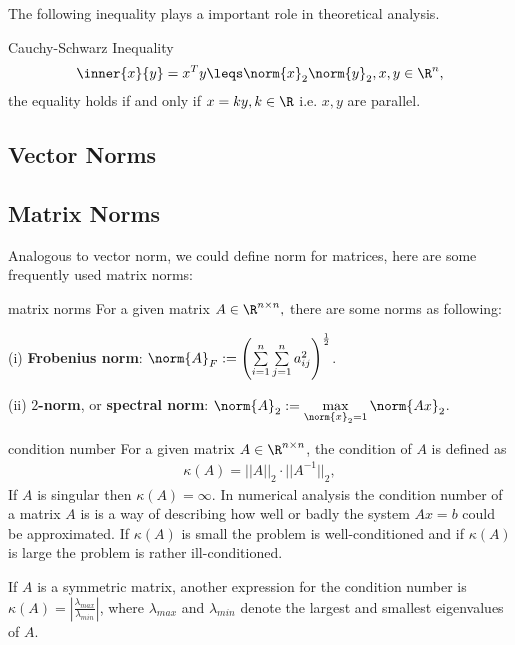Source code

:The following inequality plays a important role in theoretical analysis.
\begin{theorem}{Cauchy-Schwarz Inequality}{}
    \begin{equation*}
        \inner{x}{y}=x^Ty\leqs \norm{x}_2\norm{y}_2, x,y\in \R^n,
    \end{equation*}
    the equality holds if and only if $x = ky,k\in \R$ i.e. $x,y$ are parallel.
\end{theorem}

\subsection{Vector Norms}

\subsection{Matrix Norms}
Analogous to vector norm, we could define norm for matrices, here are some frequently used matrix norms:
\begin{definition}{matrix norms}{}
    For a given matrix $A\in \R^{n\times n},$ there are some norms as following:

    (i) \textbf{Frobenius norm}: $\norm{A}_F:=\left(\sum\limits_{i=1}^n\sum\limits_{j=1}^na_{ij}^2\right)^{\frac{1}{2}}$.

  (ii) \textbf{$2$-norm}, or \textbf{spectral norm}: $\norm{A}_2:=\max\limits_{\norm{x}_2=1}\norm{Ax}_2$.
\end{definition}

\begin{definition}{condition number}{}
    For a given matrix $A\in \R^{n\times n}$, the condition of $A$ is defined as
    \begin{align*}
        \kappa(A) = ||A||_2\cdot ||A^{-1}||_2,
    \end{align*}
    If $A$ is singular then $\kappa(A)=\infty$. 
    In numerical analysis the condition number of a matrix $A$ is is a way of describing how well or badly the system
    $Ax=b$ could be approximated. If $\kappa(A)$ is small the problem is well-conditioned and if
    $\kappa(A)$ is large the problem is rather ill-conditioned.
\end{definition}
\begin{remark}
    If $A$ is a symmetric matrix, another expression for the condition number is $\kappa(A) = |\frac{\lambda_{max}}{\lambda_{min}}|$, where $\lambda_{max}$ and $\lambda_{min}$
    denote the largest and smallest eigenvalues of $A$.
\end{remark}

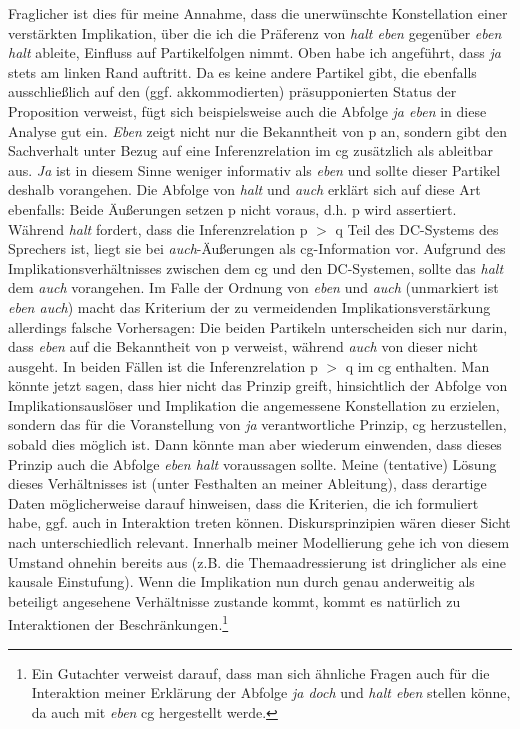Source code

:Fraglicher ist dies für meine Annahme, dass die unerwünschte Konstellation einer verstärkten Implikation, über die ich die Präferenz von \textit{halt eben} gegenüber \textit{eben halt} ableite, Einfluss auf Partikelfolgen nimmt. Oben habe ich angeführt, dass \textit{ja} stets am linken Rand auftritt. Da es keine andere Partikel gibt, die ebenfalls ausschließlich auf den (ggf. akkommodierten) präsupponierten Status der Proposition verweist, fügt sich beispielsweise auch die Abfolge \textit{ja eben} in diese Analyse gut ein. \textit{Eben} zeigt nicht nur die Bekanntheit von p an, sondern gibt den Sachverhalt unter Bezug auf eine Inferenzrelation im cg zusätzlich als ableitbar aus. \textit{Ja} ist in diesem Sinne weniger informativ als \textit{eben} und sollte dieser Partikel deshalb vorangehen. Die Abfolge von \textit{halt} und \textit{auch} erklärt sich auf diese Art ebenfalls: Beide Äußerungen setzen p nicht voraus, d.h. p wird assertiert. Während \textit{halt} fordert, dass die Inferenzrelation p $>$ q Teil des DC-Systems des Sprechers ist, liegt sie bei \textit{auch}-Äußerungen als cg-Information vor. Aufgrund des Implikationsverhältnisses zwischen dem cg und den DC-Systemen, sollte das \textit{halt} dem \textit{auch} vorangehen. Im Falle der Ordnung von \textit{eben} und \textit{auch} (unmarkiert ist \textit{eben auch}) macht das Kriterium der zu vermeidenden Implikationsverstärkung allerdings falsche Vorhersagen: Die beiden Partikeln unterscheiden sich nur darin, dass \textit{eben} auf die Bekanntheit von p verweist, während \textit{auch} von dieser nicht ausgeht. In beiden Fällen ist die Inferenzrelation p $>$ q im cg enthalten. Man könnte jetzt sagen, dass hier nicht das Prinzip greift, hinsichtlich der Abfolge von Implikationsauslöser und Implikation die angemessene Konstellation zu erzielen, sondern das für die Voranstellung von \textit{ja} verantwortliche Prinzip, cg herzustellen, sobald dies möglich ist. Dann könnte man aber wiederum einwenden, dass dieses Prinzip auch die Abfolge \textit{eben halt} voraussagen sollte. Meine (tentative) Lösung dieses Verhältnisses ist (unter Festhalten an meiner Ableitung), dass derartige Daten möglicherweise darauf hinweisen, dass die Kriterien, die ich formuliert habe, ggf. auch in Interaktion treten können. Diskursprinzipien wären dieser Sicht nach unterschiedlich relevant. Innerhalb meiner Modellierung gehe ich von diesem Umstand ohnehin bereits aus (z.B. die Themaadressierung ist \glq dringlicher\grqq{} als eine kausale Einstufung). Wenn die Implikation nun durch genau anderweitig als beteiligt angesehene Verhältnisse zustande kommt, kommt es natürlich zu Interaktionen der Beschränkungen.\footnote{Ein Gutachter verweist darauf, dass man sich ähnliche Fragen auch für die Interaktion meiner Erklärung der Abfolge \textit{ja doch} und \textit{halt eben} stellen könne, da auch mit \textit{eben} cg hergestellt werde.}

→ **Aim of the exercise**
Only lines that include "theorem" belong in the answer; copy all of them from the listing.

→ **Exercise result**
\begin{theorem}{Cauchy-Schwarz Inequality}{}
\end{theorem}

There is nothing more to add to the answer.